But the $1 target would enable solar to compete without subsidies with new generation from any source, including coal boilers.
"At $1 per watt ... this will pay for itself," Chu told his science advisers last year. "Everything becomes possible."
Hitting that target will require breakthroughs on three separate fronts, DOE and industry experts agree. The cost of solar modules must be slashed from about 75 cents per watt to a third of that amount, or less. Similar reductions are required for the costs of the electronics that manage solar modules' output, and for installing solar units at homes, businesses and utilities.
Van Mierlo says 1366 aims to take the cost of a silicon photovoltaic solar module down to 25 cents per watt, exceeding this part of the $1 per watt goal.
A new process is born
ARPA-E's funding enabled 1366 to build a prototype factory machine to produce ultra-thin silicon wafers directly from molten silicon. Van Mierlo won't detail how it's done. The process is protected by several patents, "and some things we just keep secret," he said. He compares the task to pulling newly formed sheets of thin ice off a pond in winter.

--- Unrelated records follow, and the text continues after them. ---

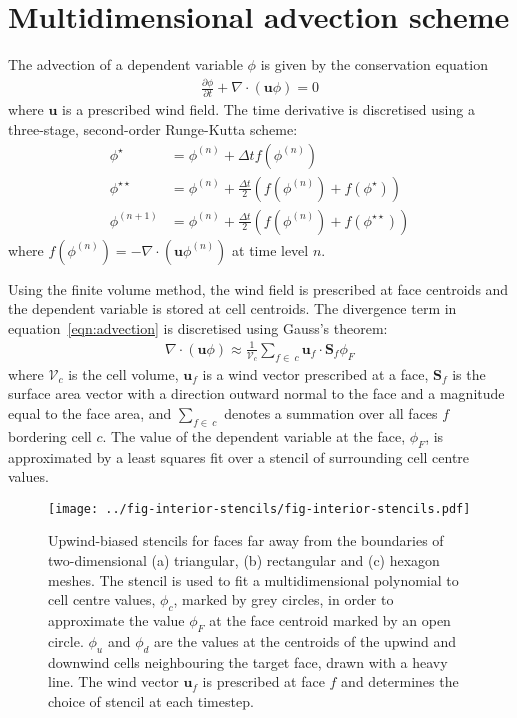 \section{Multidimensional advection scheme}

The advection of a dependent variable $\phi$ is given by the conservation equation
\begin{align}
	\frac{\partial \phi}{\partial t} + \nabla \cdot \left( \mathbf{u} \phi \right) = 0 \label{eqn:advection}
\end{align}
where $\mathbf{u}$ is a prescribed wind field.  The time derivative is discretised using a three-stage, second-order Runge-Kutta scheme:
\begin{subequations}
\begin{align}
	\phi^\star &= \phi^{(n)} + \Delta t f(\phi^{(n)}) \\
	\phi^{\star\star} &= \phi^{(n)} + \frac{\Delta t}{2} \left( f(\phi^{(n)}) + f(\phi^\star) \right) \\
	\phi^{(n+1)} &= \phi^{(n)} + \frac{\Delta t}{2} \left( f(\phi^{(n)}) + f(\phi^{\star\star}) \right)
\end{align}
\end{subequations}
where \(f(\phi^{(n)}) = - \nabla \cdot (\mathbf{u} \phi^{(n)})\) at time level \(n\).

Using the finite volume method, the wind field is prescribed at face centroids and the dependent variable is stored at cell centroids.  The divergence term in equation~\eqref{eqn:advection} is discretised using Gauss's theorem:
\begin{align}
	\nabla \cdot \left( \mathbf{u} \phi \right) \approx \frac{1}{\mathcal{V}_c} \sum_{f \in\:c} \mathbf{u}_f \cdot \mathbf{S}_f \phi_F
\end{align}
where $\mathcal{V}_c$ is the cell volume, $\mathbf{u}_f$ is a wind vector prescribed at a face, ${\mathbf{S}_f}$ is the surface area vector with a direction outward normal to the face and a magnitude equal to the face area, and $\sum_{f \in\:c}$ denotes a summation over all faces $f$ bordering cell $c$.  The value of the dependent variable at the face, $\phi_F$, is approximated by a least squares fit over a stencil of surrounding cell centre values.

\begin{figure}
	\centering
	\texttt{[image: ../fig-interior-stencils/fig-interior-stencils.pdf]}
	\caption{Upwind-biased stencils for faces far away from the boundaries of two-dimensional (a) triangular, (b) rectangular and (c) hexagon meshes.  The stencil is used to fit a multidimensional polynomial to cell centre values, $\phi_c$, marked by grey circles, in order to approximate the value $\phi_F$ at the face centroid marked by an open circle.  $\phi_u$ and $\phi_d$ are the values at the centroids of the upwind and downwind cells neighbouring the target face, drawn with a heavy line.  The wind vector $\mathbf{u}_f$ is prescribed at face $f$ and determines the choice of stencil at each timestep.}
	\label{fig:interiorStencils}
\end{figure}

Today, molten silicon is cast into ingots and wafers are cut from the ingots, but half of the ingot is wasted in the sawing operation.
The 1366 process, invented by MIT professor and company co-founder Emanuel Sachs, would compress four costly production steps into one and eliminate the need to saw wafers from the ingots. "We have demonstrated we can make wafers directly from the melt, which should allow us to get down to less than 25 cents per watt. With the traditional sawing technology, you just can't get there," van Mierlo said.
"Now you have a yield [from the purified silicon] that is well above 90 percent instead of losing more than half the silicon in the sawing operation," van Mierlo said. "There are big, big savings there."
The "Direct Wafer" prototype at 1366 looks a lot like a factory machine, van Mierlo said. "What's missing is the automation. We don't have the throughput yet. But the size of the machine, the way it's built, the interfaces, and all of that is factory-ready."
"There are substantial technology challenges ahead," said 1366 board member Bob Metcalfe. He's with Polaris Venture Partners, one of the firm's initial backers. "That's not a Nobel Prize, but it's a technological challenge. It will take time and money."
Hopes for a strong U.S.-based solar industry suffered a hard blow last month when Evergreen Solar Inc., a leading solar panel manufacturer, announced it would shut down its manufacturing facility outside Boston by the end of March, at a cost of 800 jobs. It will relocate to Wuhan in central China to take advantage of low labor costs and strong government backing for solar expansion.
Evergreen's unique wafer manufacturing technology was invented by Sachs. It opened in 2008 with some financial support from Massachusetts state programs. But with U.S. subsidies uncertain and prices falling, solar panel manufacturing in this country no longer appeared viable.
The $1-per-watt goal has doubters, as well.
"We're still far away from a $1-per-watt cost" for a solar module, said Shyam Mehta, a senior analyst at GTM Research. "I'll be very surprised to see that happening in the next five years, even 2017. Ultimately, that has to happen. We have to hit somewhere around those costs."
"Is that a slogan or a real target?" asks Ric O'Connell, renewable energy consultant at Black & Veatch Corp. "I think the answer is, it's somewhere in between. It's sort of like 20 percent renewable by 2020. It sounds great, '$1 a watt.' In some sense, it is good to have a target, so it's more than just a slogan. But it's early days. They just rolled at that program. There's a lot of work to be done."